La Voix du Nord violences conjugales

Capture d’écran La Voix du Nord

Deuxième exemple le 25 mars : une femme de 38 ans est entre la vie et la mort au CHU de Lille. D’après La Voix du Nord, une « violente dispute conjugale a éclaté dans une maison » de Verton. A nous de deviner que la femme a été rouée de coup par son concubin, militaire qui plus est. Au lieu de se concentrer sur les faits, la journaliste fait l’hypothèse de troubles post-traumatiques dûs à son métier. J’en déduis que la « dispute conjugale » est une sorte de bombe à retardement, dommage collatéral des opérations militaires de la France. Pourtant rien ne permet d’affirmer que l’homme n’était pas déjà violent en couple AVANT ses missions à l’armée. Et surtout, comment oser parler de « dispute »pour désigner des violences conjugales ? Là encore les faits sont déformés. Une dispute implique une discussion conflictuelle, alors que la violence conjugale est unilatérale. Et ici il ne s’agit pas de discussion, de paroles, mais bien de violence physique potentiellement fatale. Et encore, l’article a été rectifié après nos sollicitations sur les réseaux sociaux. Initialement il parlait d’une dispute qui « tourne mal », et d’un « coup de poing mal placé ». Comme s’il y avait des violences conjugales qui tournaient bien, et des coups de poing bien placés…

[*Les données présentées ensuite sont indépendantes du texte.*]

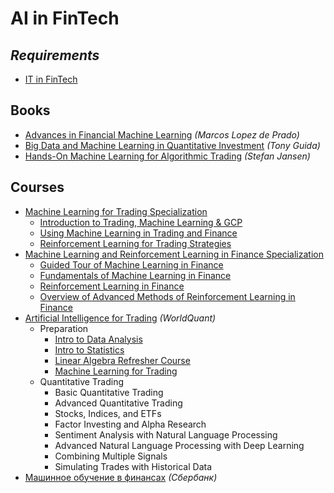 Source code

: # AI in FinTech

## _Requirements_
- [IT in FinTech](it-in-fin-tech.md)

## Books
- [Advances in Financial Machine Learning](https://www.amazon.com/Advances-Financial-Machine-Learning-Marcos/dp/1119482089) _(Marcos Lopez de Prado)_
- [Big Data and Machine Learning in Quantitative Investment](https://www.amazon.com/Machine-Learning-Quantitative-Investment-Finance-dp-1119522196/dp/1119522196) _(Tony Guida)_
- [Hands-On Machine Learning for Algorithmic Trading](https://www.amazon.com/Hands-Machine-Learning-Algorithmic-Trading/dp/178934641X) _(Stefan Jansen)_

## Courses
- [Machine Learning for Trading Specialization](https://www.coursera.org/specializations/machine-learning-trading)
  - [Introduction to Trading, Machine Learning & GCP](https://www.coursera.org/learn/introduction-trading-machine-learning-gcp)
  - [Using Machine Learning in Trading and Finance](https://www.coursera.org/learn/machine-learning-trading-finance)
  - [Reinforcement Learning for Trading Strategies](https://www.coursera.org/learn/trading-strategies-reinforcement-learning)
- [Machine Learning and Reinforcement Learning in Finance Specialization](https://www.coursera.org/specializations/machine-learning-reinforcement-finance)
  - [Guided Tour of Machine Learning in Finance](https://www.coursera.org/learn/guided-tour-machine-learning-finance)
  - [Fundamentals of Machine Learning in Finance](https://www.coursera.org/learn/fundamentals-machine-learning-in-finance)
  - [Reinforcement Learning in Finance](https://www.coursera.org/learn/reinforcement-learning-in-finance)
  - [Overview of Advanced Methods of Reinforcement Learning in Finance](https://www.coursera.org/learn/advanced-methods-reinforcement-learning-finance)
- [Artificial Intelligence for Trading](https://www.udacity.com/course/ai-for-trading--nd880) _(WorldQuant)_
  - Preparation
    - [Intro to Data Analysis](https://www.udacity.com/course/intro-to-data-analysis--ud170)
    - [Intro to Statistics](https://www.udacity.com/course/intro-to-statistics--st101)
    - [Linear Algebra Refresher Course](https://www.udacity.com/course/linear-algebra-refresher-course--ud953)
    - [Machine Learning for Trading](https://www.udacity.com/course/machine-learning-for-trading--ud501)
  - Quantitative Trading
    - Basic Quantitative Trading
    - Advanced Quantitative Trading
    - Stocks, Indices, and ETFs
    - Factor Investing and Alpha Research
    - Sentiment Analysis with Natural Language Processing
    - Advanced Natural Language Processing with Deep Learning
    - Combining Multiple Signals
    - Simulating Trades with Historical Data
- [Машинное обучение в финансах](https://www.coursera.org/learn/machinnoe-obuchenie-v-finansah) _(Сбербанк)_
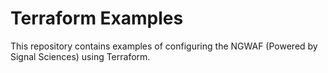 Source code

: # Terraform Examples

This repository contains examples of configuring the NGWAF (Powered by Signal Sciences) using Terraform.
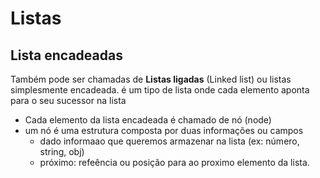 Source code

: # Listas

## Lista encadeadas
Também pode ser chamadas de **Listas ligadas** (Linked list) ou listas simplesmente encadeada. é um tipo de lista onde cada elemento aponta para o seu sucessor na lista
* Cada elemento da lista encadeada é chamado de nó (node)
* um nó é uma estrutura composta por duas informações ou campos
    * dado informaao que queremos armazenar na lista (ex: número, string, obj)
    * próximo: refeência ou posição para ao proximo elemento da lista. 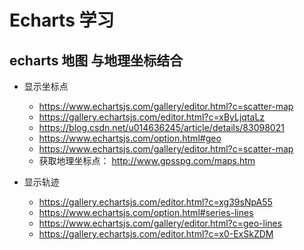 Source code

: # Echarts 学习

## echarts 地图 与地理坐标结合

- 显示坐标点

  - https://www.echartsjs.com/gallery/editor.html?c=scatter-map
  - https://gallery.echartsjs.com/editor.html?c=xByLjqtaLz
  - https://blog.csdn.net/u014636245/article/details/83098021
  - https://www.echartsjs.com/option.html#geo
  - https://www.echartsjs.com/gallery/editor.html?c=scatter-map
  - 获取地理坐标点： http://www.gpsspg.com/maps.htm

- 显示轨迹

  - https://gallery.echartsjs.com/editor.html?c=xg39sNpA55
  - https://www.echartsjs.com/option.html#series-lines
  - https://www.echartsjs.com/gallery/editor.html?c=geo-lines
  - https://gallery.echartsjs.com/editor.html?c=x0-ExSkZDM







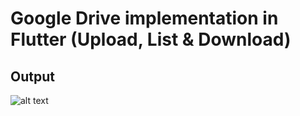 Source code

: # Google Drive implementation in Flutter  (Upload, List & Download)



## Output
![alt text](https://raw.githubusercontent.com/myvsparth/flutter_gdrive/master/1.gif)

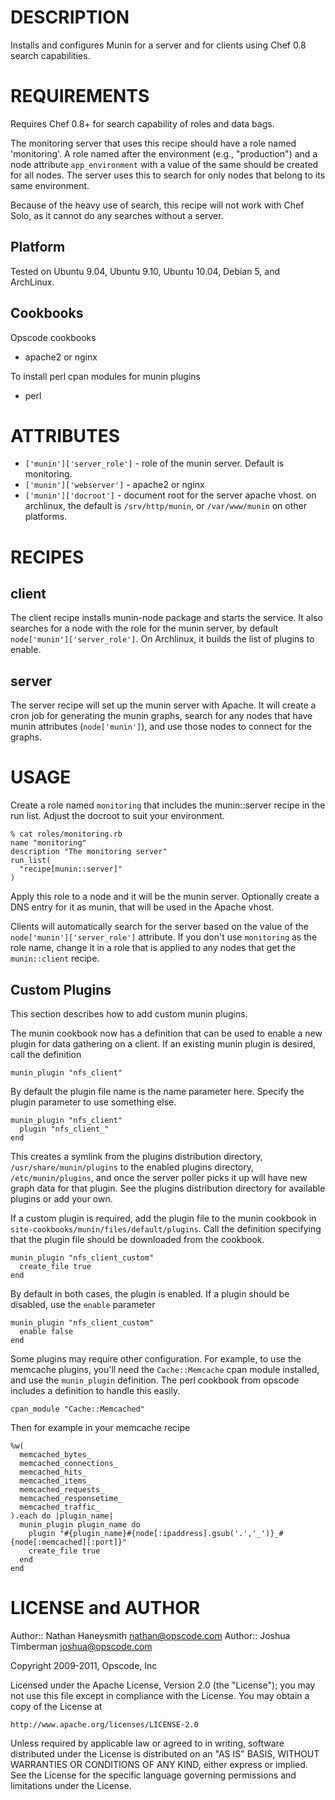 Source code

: DESCRIPTION
====

Installs and configures Munin for a server and for clients using Chef 0.8 search capabilities.

REQUIREMENTS
====

Requires Chef 0.8+ for search capability of roles and data bags.

The monitoring server that uses this recipe should have a role named 'monitoring'. A role named after the environment (e.g., "production") and a node attribute `app_environment` with a value of the same should be created for all nodes. The server uses this to search for only nodes that belong to its same environment.

Because of the heavy use of search, this recipe will not work with Chef Solo, as it cannot do any searches without a server.

Platform
----

Tested on Ubuntu 9.04, Ubuntu 9.10, Ubuntu 10.04, Debian 5, and ArchLinux.

Cookbooks
----

Opscode cookbooks

* apache2 or nginx

To install perl cpan modules for munin plugins

* perl

ATTRIBUTES
====

* `['munin']['server_role']` - role of the munin server. Default is monitoring.
* `['munin']['webserver']` - apache2 or nginx
* `['munin']['docroot']` - document root for the server apache vhost. on archlinux, the default is `/srv/http/munin`, or `/var/www/munin` on other platforms.

RECIPES
====

client
----

The client recipe installs munin-node package and starts the service. It also searches for a node with the role for the munin server, by default `node['munin']['server_role']`. On Archlinux, it builds the list of plugins to enable.

server
----

The server recipe will set up the munin server with Apache. It will create a cron job for generating the munin graphs, search for any nodes that have munin attributes (`node['munin']`), and use those nodes to connect for the graphs.

USAGE
====

Create a role named `monitoring` that includes the munin::server recipe in the run list. Adjust the docroot to suit your environment.

    % cat roles/monitoring.rb
    name "monitoring"
    description "The monitoring server"
    run_list(
      "recipe[munin::server]"
    )

Apply this role to a node and it will be the munin server. Optionally create a DNS entry for it as munin, that will be used in the Apache vhost.

Clients will automatically search for the server based on the value of the `node['munin']['server_role']` attribute. If you don't use `monitoring` as the role name, change it in a role that is applied to any nodes that get the `munin::client` recipe.

Custom Plugins
----

This section describes how to add custom munin plugins.

The munin cookbook now has a definition that can be used to enable a new plugin for data gathering on a client. If an existing munin plugin is desired, call the definition

    munin_plugin "nfs_client"

By default the plugin file name is the name parameter here. Specify the plugin parameter to use something else.

    munin_plugin "nfs_client"
      plugin "nfs_client_"
    end

This creates a symlink from the plugins distribution directory, `/usr/share/munin/plugins` to the enabled plugins directory, `/etc/munin/plugins`, and once the server poller picks it up will have new graph data for that plugin. See the plugins distribution directory for available
 plugins or add your own.

If a custom plugin is required, add the plugin file to the munin cookbook in `site-cookbooks/munin/files/default/plugins`. Call the definition specifying that the plugin file should be downloaded from the cookbook.

    munin_plugin "nfs_client_custom"
      create_file true
    end

By default in both cases, the plugin is enabled. If a plugin should be disabled, use the `enable` parameter

    munin_plugin "nfs_client_custom"
      enable false
    end

Some plugins may require other configuration. For example, to use the memcache plugins, you'll need the `Cache::Memcache` cpan module installed, and use the `munin_plugin` definition. The perl cookbook from opscode includes a definition to handle this easily.

    cpan_module "Cache::Memcached"

Then for example in your memcache recipe

    %w(
      memcached_bytes_
      memcached_connections_
      memcached_hits_
      memcached_items_
      memcached_requests_
      memcached_responsetime_
      memcached_traffic_
    ).each do |plugin_name|
      munin_plugin plugin_name do
        plugin "#{plugin_name}#{node[:ipaddress].gsub('.','_')}_#{node[:memcached][:port]}"
        create_file true
      end
    end

LICENSE and AUTHOR
====

Author:: Nathan Haneysmith <nathan@opscode.com>
Author:: Joshua Timberman <joshua@opscode.com>

Copyright 2009-2011, Opscode, Inc

Licensed under the Apache License, Version 2.0 (the "License");
you may not use this file except in compliance with the License.
You may obtain a copy of the License at

    http://www.apache.org/licenses/LICENSE-2.0

Unless required by applicable law or agreed to in writing, software
distributed under the License is distributed on an "AS IS" BASIS,
WITHOUT WARRANTIES OR CONDITIONS OF ANY KIND, either express or implied.
See the License for the specific language governing permissions and
limitations under the License.
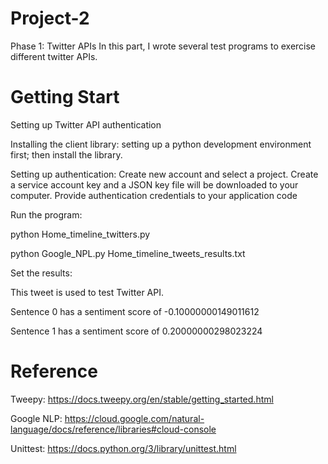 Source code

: # Project-2

Phase 1: Twitter APIs
In this part, I wrote several test programs to exercise different twitter APIs.

# Getting Start
Setting up Twitter API authentication

Installing the client library: setting up a python development environment first; then install the library.

Setting up authentication: Create new account and select a project. Create a service account key and a JSON key file will be downloaded to your computer. Provide authentication credentials to your application code

Run the program: 

python Home_timeline_twitters.py

python Google_NPL.py Home_timeline_tweets_results.txt

Set the results:

This tweet is used to test Twitter API.

Sentence 0 has a sentiment score of -0.10000000149011612

Sentence 1 has a sentiment score of 0.20000000298023224

# Reference

Tweepy: https://docs.tweepy.org/en/stable/getting_started.html

Google NLP: https://cloud.google.com/natural-language/docs/reference/libraries#cloud-console

Unittest: https://docs.python.org/3/library/unittest.html

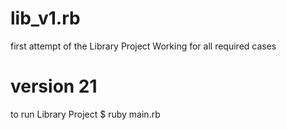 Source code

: # lib_v1.rb
 first attempt of the Library Project 
 Working for all required cases

# version 21
to run Library Project 
$ ruby main.rb 

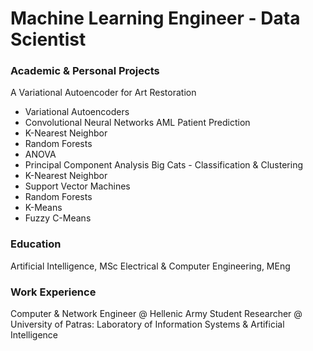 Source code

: # Machine Learning Engineer - Data Scientist

### Academic & Personal Projects
A Variational Autoencoder for Art Restoration
- Variational Autoencoders
- Convolutional Neural Networks
AML Patient Prediction
- K-Nearest Neighbor
- Random Forests
- ANOVA
- Principal Component Analysis
Big Cats - Classification & Clustering
- K-Nearest Neighbor
- Support Vector Machines
- Random Forests
- K-Means
- Fuzzy C-Means

### Education
Artificial Intelligence, MSc
Electrical & Computer Engineering, MEng

### Work Experience
Computer & Network Engineer @ Hellenic Army
Student Researcher @ University of Patras: Laboratory of Information Systems & Artificial Intelligence
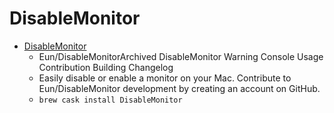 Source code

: # DisableMonitor
- [DisableMonitor](https://github.com/Eun/DisableMonitor)
  -  Eun/DisableMonitorArchived DisableMonitor     Warning Console Usage Contribution Building Changelog
  - Easily disable or enable a monitor on your Mac. Contribute to Eun/DisableMonitor development by creating an account on GitHub.
  - `brew cask install DisableMonitor`
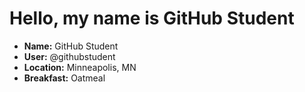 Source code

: # Hello, my name is GitHub Student

* **Name:** GitHub Student
* **User:** @githubstudent
* **Location:** Minneapolis, MN
* **Breakfast:** Oatmeal
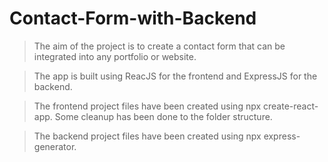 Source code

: # Contact-Form-with-Backend

> The aim of the project is to create a contact form that can be integrated into any portfolio or website.

> The app is built using ReacJS for the frontend and ExpressJS for the backend.

> The frontend project files have been created using npx create-react-app. Some cleanup has been done to the folder structure.

> The backend project files have been created using npx express-generator.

Comme d’habitude, ces articles s’intéressent avant tout à la personnalité (fantasmée) des agresseurs, tout en minimisant la gravité de leurs actes. Pendant ce temps, leurs deux victimes sont entre la vie et la mort à l’hôpital. Je cherche tous les jours de leurs nouvelles dans l’actualité. Mais les journalistes vont-ils nous tenir informé-e-s de leur sort ?

En 2016, comme d’habitude, une femme meurt tous les trois jours en France sous les coups de leur conjoint ou ex-conjoint. Cette année, 216000 femmes âgées de 18 à 75 ans seront probablement victimes de violences sexuelles et/ou physiques de la part de leur conjoint ou ex-conjoint. Un grave enjeu de droits humains, de justice, de santé publique, abandonné au lyrisme complice de ceux qui sont censés nous protéger ou nous informer.